■ Your instructions:
Whenever a line of the data below holds the string "medidas", copy that line.

(Stored records)
_ _ _ _
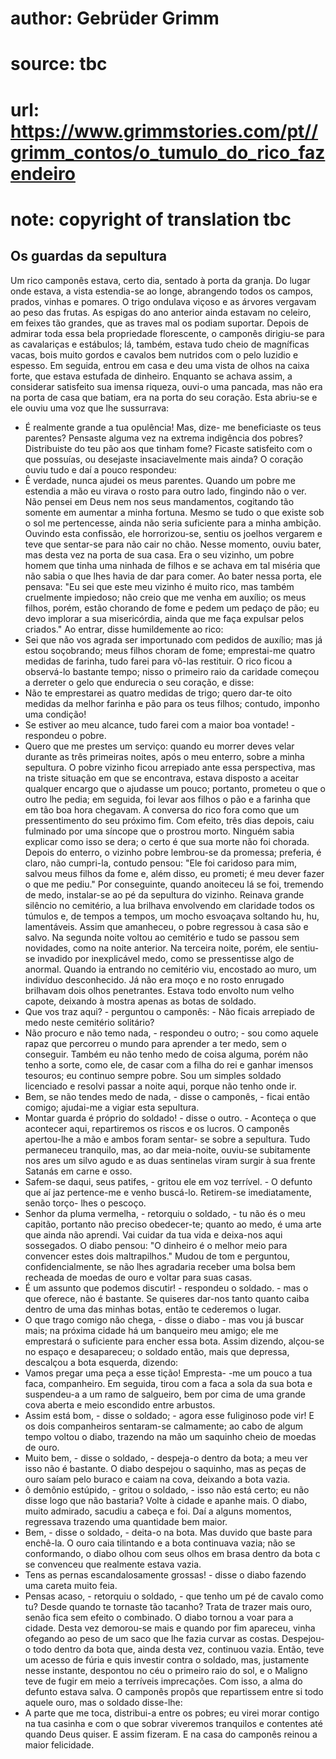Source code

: # author: Gebrüder Grimm
# source: tbc
# url: https://www.grimmstories.com/pt//grimm_contos/o_tumulo_do_rico_fazendeiro
# note: copyright of translation tbc

## Os guardas da sepultura 

Um rico camponês estava, certo dia, sentado à porta da granja. Do lugar
onde estava, a vista estendia-se ao longe, abrangendo todos os campos,
prados, vinhas e pomares. O trigo ondulava viçoso e as árvores vergavam
ao peso das frutas. As espigas do ano anterior ainda estavam no celeiro,
em feixes tão grandes, que as traves mal os podiam suportar.
Depois de admirar toda essa bela propriedade florescente, o camponês
dirigiu-se para as cavalariças e estábulos; lá, também, estava tudo
cheio de magníficas vacas, bois muito gordos e cavalos bem nutridos com
o pelo luzidio e espesso. Em seguida, entrou em casa e deu uma vista de
olhos na caixa forte, que estava estufada de dinheiro.
Enquanto se achava assim, a considerar satisfeito sua imensa riqueza,
ouvi-o uma pancada, mas não era na porta de casa que batiam, era na
porta do seu coração. Esta abriu-se e ele ouviu uma voz que lhe
sussurrava:
- É realmente grande a tua opulência! Mas, dize- me beneficiaste os teus
parentes? Pensaste alguma vez na extrema indigência dos pobres?
Distribuiste do teu pão aos que tinham fome? Ficaste satisfeito com o
que possuías, ou desejaste insaciavelmente mais ainda?
O coração ouviu tudo e daí a pouco respondeu:
- Ê verdade, nunca ajudei os meus parentes. Quando um pobre me estendia
a mão eu virava o rosto para outro lado, fingindo não o ver. Não pensei
em Deus nem nos seus mandamentos, cogitando tão somente em aumentar a
minha fortuna. Mesmo se tudo o que existe sob o sol me pertencesse,
ainda não seria suficiente para a minha ambição.
Ouvindo esta confissão, ele horrorizou-se, sentiu os joelhos vergarem e
teve que sentar-se para não cair no chão. Nesse momento, ouviu bater,
mas desta vez na porta de sua casa. Era o seu vizinho, um pobre homem
que tinha uma ninhada de filhos e se achava em tal miséria que não sabia
o que lhes havia de dar para comer. Ao bater nessa porta, ele pensava:
"Eu sei que este meu vizinho é muito rico, mas também cruelmente
impiedoso; não creio que me venha em auxílio; os meus filhos, porém,
estão chorando de fome e pedem um pedaço de pão; eu devo implorar a sua
misericórdia, ainda que me faça expulsar pelos criados."
Ao entrar, disse humildemente ao rico:
- Sei que não vos agrada ser importunado com pedidos de auxílio; mas já
estou soçobrando; meus filhos choram de fome; emprestai-me quatro
medidas de farinha, tudo farei para vô-las restituir.
O rico ficou a observá-lo bastante tempo; nisso o primeiro raio da
caridade começou a derreter o gelo que endurecia o seu coração, e
disse:
- Não te emprestarei as quatro medidas de trigo; quero dar-te oito
medidas da melhor farinha e pão para os teus filhos; contudo, imponho
uma condição!
- Se estiver ao meu alcance, tudo farei com a maior boa vontade! -
respondeu o pobre.
- Quero que me prestes um serviço: quando eu morrer deves velar durante
as três primeiras noites, após o meu enterro, sobre a minha sepultura.
O pobre vizinho ficou arrepiado ante essa perspectiva, mas na triste
situação em que se encontrava, estava disposto a aceitar qualquer
encargo que o ajudasse um pouco; portanto, prometeu o que o outro lhe
pedia; em seguida, foi levar aos filhos o pão e a farinha que em tão boa
hora chegavam.
A conversa do rico fora como que um pressentimento do seu próximo fim.
Com efeito, três dias depois, caiu fulminado por uma síncope que o
prostrou morto. Ninguém sabia explicar como isso se dera; o certo é que
sua morte não foi chorada.
Depois do enterro, o vizinho pobre lembrou-se da promessa; preferia, é
claro, não cumpri-la, contudo pensou: "Ele foi caridoso para mim,
salvou meus filhos da fome e, além disso, eu prometi; é meu dever fazer
o que me pediu."
Por conseguinte, quando anoiteceu lá se foi, tremendo de medo,
instalar-se ao pé da sepultura do vizinho. Reinava grande silêncio no
cemitério, a lua brilhava envolvendo em claridade todos os túmulos e, de
tempos a tempos, um mocho esvoaçava soltando hu, hu, lamentáveis.
Assim que amanheceu, o pobre regressou à casa são e salvo. Na segunda
noite voltou ao cemitério e tudo se passou sem novidades, como na noite
anterior. Na terceira noite, porém, ele sentiu-se invadido por
inexplicável medo, como se pressentisse algo de anormal.
Quando ia entrando no cemitério viu, encostado ao muro, um indivíduo
desconhecido. Já não era moço e no rosto enrugado brilhavam dois olhos
penetrantes. Estava todo envolto num velho capote, deixando à mostra
apenas as botas de soldado.
- Que vos traz aqui? - perguntou o camponês: - Não ficais arrepiado de
medo neste cemitério solitário?
- Não procuro e não temo nada, - respondeu o outro; - sou como aquele
rapaz que percorreu o mundo para aprender a ter medo, sem o conseguir.
Também eu não tenho medo de coisa alguma, porém não tenho a sorte, como
ele, de casar com a filha do rei e ganhar imensos tesouros; eu continuo
sempre pobre. Sou um simples soldado licenciado e resolvi passar a noite
aqui, porque não tenho onde ir.
- Bem, se não tendes medo de nada, - disse o camponês, - ficai então
comigo; ajudai-me a vigiar esta sepultura.
- Montar guarda é próprio do soldado! - disse o outro. - Aconteça o que
acontecer aqui, repartiremos os riscos e os lucros.
O camponês apertou-lhe a mão e ambos foram sentar- se sobre a sepultura.
Tudo permaneceu tranquilo, mas, ao dar meia-noite, ouviu-se subitamente
nos ares um silvo agudo e as duas sentinelas viram surgir à sua frente
Satanás em carne e osso.
- Safem-se daqui, seus patifes, - gritou ele em voz terrível. - O
defunto que aí jaz pertence-me e venho buscá-lo. Retirem-se
imediatamente, senão torço- lhes o pescoço.
- Senhor da pluma vermelha, - retorquiu o soldado, - tu não és o meu
capitão, portanto não preciso obedecer-te; quanto ao medo, é uma arte
que ainda não aprendi. Vai cuidar da tua vida e deixa-nos aqui
sossegados.
O diabo pensou: "O dinheiro é o melhor meio para convencer estes dois
maltrapilhos." Mudou de tom e perguntou, confidencialmente, se não lhes
agradaria receber uma bolsa bem recheada de moedas de ouro e voltar para
suas casas.
- É um assunto que podemos discutir! - respondeu o soldado. - mas o que
oferece, não é bastante. Se quiseres dar-nos tanto quanto caiba dentro
de uma das minhas botas, então te cederemos o lugar.
- O que trago comigo não chega, - disse o diabo - mas vou já buscar
mais; na próxima cidade há um banqueiro meu amigo; ele me emprestará o
suficiente para encher essa bota.
Assim dizendo, alçou-se no espaço e desapareceu; o soldado então, mais
que depressa, descalçou a bota esquerda, dizendo:
- Vamos pregar uma peça a esse tição! Empresta- -me um pouco a tua faca,
companheiro.
Em seguida, tirou com a faca a sola da sua bota e suspendeu-a a um ramo
de salgueiro, bem por cima de uma grande cova aberta e meio escondido
entre arbustos.
- Assim está bom, - disse o soldado; - agora esse fuliginoso pode vir!
E os dois companheiros sentaram-se calmamente; ao cabo de algum tempo
voltou o diabo, trazendo na mão um saquinho cheio de moedas de ouro.
- Muito bem, - disse o soldado, - despeja-o dentro da bota; a meu ver
isso não é bastante.
O diabo despejou o saquinho, mas as peças de ouro saíam pelo buraco e
caiam na cova, deixando a bota vazia.
- ô demônio estúpido, - gritou o soldado, - isso não está certo; eu não
disse logo que não bastaria? Volte à cidade e apanhe mais.
O diabo, muito admirado, sacudiu a cabeça e foi. Daí a alguns momentos,
regressava trazendo uma quantidade bem maior.
- Bem, - disse o soldado, - deita-o na bota. Mas duvido que baste para
enchê-la.
O ouro caia tilintando e a bota continuava vazia; não se conformando, o
diabo olhou com seus olhos em brasa dentro da bota c se convenceu que
realmente estava vazia.
- Tens as pernas escandalosamente grossas! - disse o diabo fazendo uma
careta muito feia.
- Pensas acaso, - retorquiu o soldado, - que tenho um pé de cavalo como
tu? Desde quando te tornaste tão tacanho? Trata de trazer mais ouro,
senão fica sem efeito o combinado.
O diabo tornou a voar para a cidade. Desta vez demorou-se mais e quando
por fim apareceu, vinha ofegando ao peso de um saco que lhe fazia curvar
as costas. Despejou-o todo dentro da bota que, ainda desta vez,
continuou vazia. Então, teve um acesso de fúria e quis investir contra o
soldado, mas, justamente nesse instante, despontou no céu o primeiro
raio do sol, e o Maligno teve de fugir em meio a terríveis imprecações.
Com isso, a alma do defunto estava salva.
O camponês propôs que repartissem entre si todo aquele ouro, mas o
soldado disse-lhe:
- A parte que me toca, distribui-a entre os pobres; eu virei morar
contigo na tua casinha e com o que sobrar viveremos tranquilos e
contentes até quando Deus quiser.
E assim fizeram. E na casa do camponês reinou a maior felicidade.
_ _ _ _
■ Solution below:
medidas de farinha, tudo farei para vô-las restituir.
- Não te emprestarei as quatro medidas de trigo; quero dar-te oito
medidas da melhor farinha e pão para os teus filhos; contudo, imponho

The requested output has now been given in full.